I have the following function to create my UAV and initialize a buffer for it:
template <typename T>
static inline void CreateInitializedUnorderedAccessView(
_In_ ID3D11Device* pDevice,
UINT count,
_In_ D3D11_SUBRESOURCE_DATA* pData,
_Out_ ID3D11Buffer** ppBuffer,
_Out_ ID3D11UnorderedAccessView** ppUav)
{
D3D11_BUFFER_DESC bufferDesc =
{
sizeof(T) * count, // ByteWidth
D3D11_USAGE_DEFAULT, // Usage
D3D11_BIND_UNORDERED_ACCESS, // BindFlags
0, // CPUAccessFlags
D3D11_RESOURCE_MISC_BUFFER_STRUCTURED, // MiscFlags
sizeof(T), // StructureByteStride
};
CHR(pDevice->CreateBuffer(
&bufferDesc,
pData,
ppBuffer));
D3D11_UNORDERED_ACCESS_VIEW_DESC uaView =
{
DXGI_FORMAT_UNKNOWN, // Format
D3D11_UAV_DIMENSION_BUFFER, // ViewDimension
};
uaView.Buffer.FirstElement = 0;
uaView.Buffer.Flags = 0;
uaView.Buffer.NumElements = count;
CHR(pDevice->CreateUnorderedAccessView(
*ppBuffer,
&uaView,
ppUav));
}
Ignore CHR, that's a macro for handling exceptions. T is usually a 128 bit type, e.g. __m128i or __n128.
When I call this function:
::CreateInitializedUnorderedAccessView<simd_4>(
this->device.Get(),
1, //this->dataStruct.SysMemPitch / sizeof(simd_4),
&this->dataStruct,
this->outputBuffer.GetAddressOf(),
this->outputView.GetAddressOf());
My shader does exactly what I expect it to do, and writes to the first 128 bits of the UAV's buffer which I verify later.

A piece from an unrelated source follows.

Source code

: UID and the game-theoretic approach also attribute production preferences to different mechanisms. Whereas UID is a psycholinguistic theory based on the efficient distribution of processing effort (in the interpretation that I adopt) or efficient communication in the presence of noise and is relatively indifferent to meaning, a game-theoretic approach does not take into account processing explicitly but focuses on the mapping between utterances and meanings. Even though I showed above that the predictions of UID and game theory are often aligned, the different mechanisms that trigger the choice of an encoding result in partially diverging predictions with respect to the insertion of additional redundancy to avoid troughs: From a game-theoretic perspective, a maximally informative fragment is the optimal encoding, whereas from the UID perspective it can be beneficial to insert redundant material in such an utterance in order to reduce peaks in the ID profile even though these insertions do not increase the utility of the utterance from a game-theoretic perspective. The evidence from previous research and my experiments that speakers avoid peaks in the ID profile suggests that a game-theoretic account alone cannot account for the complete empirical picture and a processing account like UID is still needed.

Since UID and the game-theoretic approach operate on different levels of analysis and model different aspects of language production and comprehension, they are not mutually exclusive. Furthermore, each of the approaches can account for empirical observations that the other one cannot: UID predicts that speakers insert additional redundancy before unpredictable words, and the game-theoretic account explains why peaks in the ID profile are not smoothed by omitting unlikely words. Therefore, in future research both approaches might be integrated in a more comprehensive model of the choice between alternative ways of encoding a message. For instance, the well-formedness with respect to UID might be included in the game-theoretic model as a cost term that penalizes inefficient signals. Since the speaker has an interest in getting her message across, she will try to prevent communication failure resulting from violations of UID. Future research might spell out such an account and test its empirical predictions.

However, when I call CreateInitializedUnorderedAccessView with ANY number larger than 1 for count (e.g. 2,3,4, 16, or, ideally, this->dataStruct.SysMemPitch/sizeof(simd_4)), the UAV's buffer isn't written to at all which should be impossible from how I wrote the shader--although I'm not certain of that, so I'll include some of the relevant HLSL assembly here:
cs_5_0
dcl_globalFlags refactoringAllowed
dcl_constantbuffer cb0[2], immediateIndexed
dcl_constantbuffer cb1[1], immediateIndexed
dcl_uav_structured u0, 16
dcl_input vThreadID.xy
dcl_temps 25
dcl_thread_group 64, 1, 1
imad r24.w, vThreadID.y, l(0x003fffc0), vThreadID.x
if_z r24.w
mov r0.xyzw, l(0xffffffff, 0xffffffff, 0xffffffff, 0xffffffff)

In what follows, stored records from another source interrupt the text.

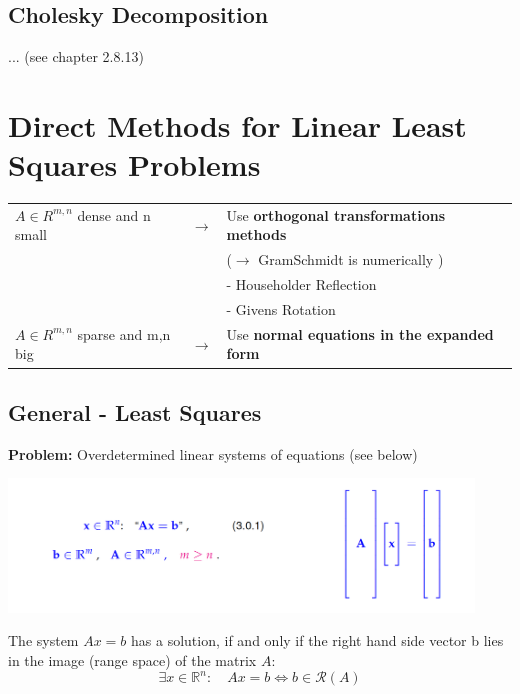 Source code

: \documentclass[12pt, a4paper]{article}
\newcommand{\R}{\mathbb{R}}
\begin{document}
\subsection{Cholesky Decomposition}
... (see chapter 2.8.13)

\newpage
\section{Direct Methods for Linear Least Squares Problems}

\begin{tabular}{lll}
$A \in R^{m,n}$ dense and n small		& $\rightarrow$ &   Use \textbf{orthogonal transformations methods}  \\ 
															&  & ($\rightarrow$ GramSchmidt is numerically \color{red}{not stable}\color{black}) \\
															&	& - Householder Reflection \\
															&  & - Givens Rotation \hspace{5mm}\\
$A \in R^{m,n}$ sparse and m,n big 	& $\rightarrow$ &	 Use \textbf{normal equations in the expanded form}   \\ 

\end{tabular}


\subsection{General - Least Squares}

\textbf{Problem:}  \quad Overdetermined linear systems of equations (see below)
\begin{center}
	\includegraphics[width=350pt]{leastsquares_overview.png}
\end{center}


The system $Ax=b$ has a solution, if and only if the right hand side vector b lies in the image (range space) of the matrix $A$:
\[
	\exists x \in \R^{n}: \quad Ax = b \Leftrightarrow b \in \mathcal{R}(A)
\]
\end{document}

store_structured u0.xyzw, l(0), l(0), r0.xyzw
endif
...
which should, after running the shader, set the first 128 bits in the UAV to 1... but they are all 0 when I feed a count of anything other than 1 to my CreateInitializedUnorderedAccessView function. What could be causing this?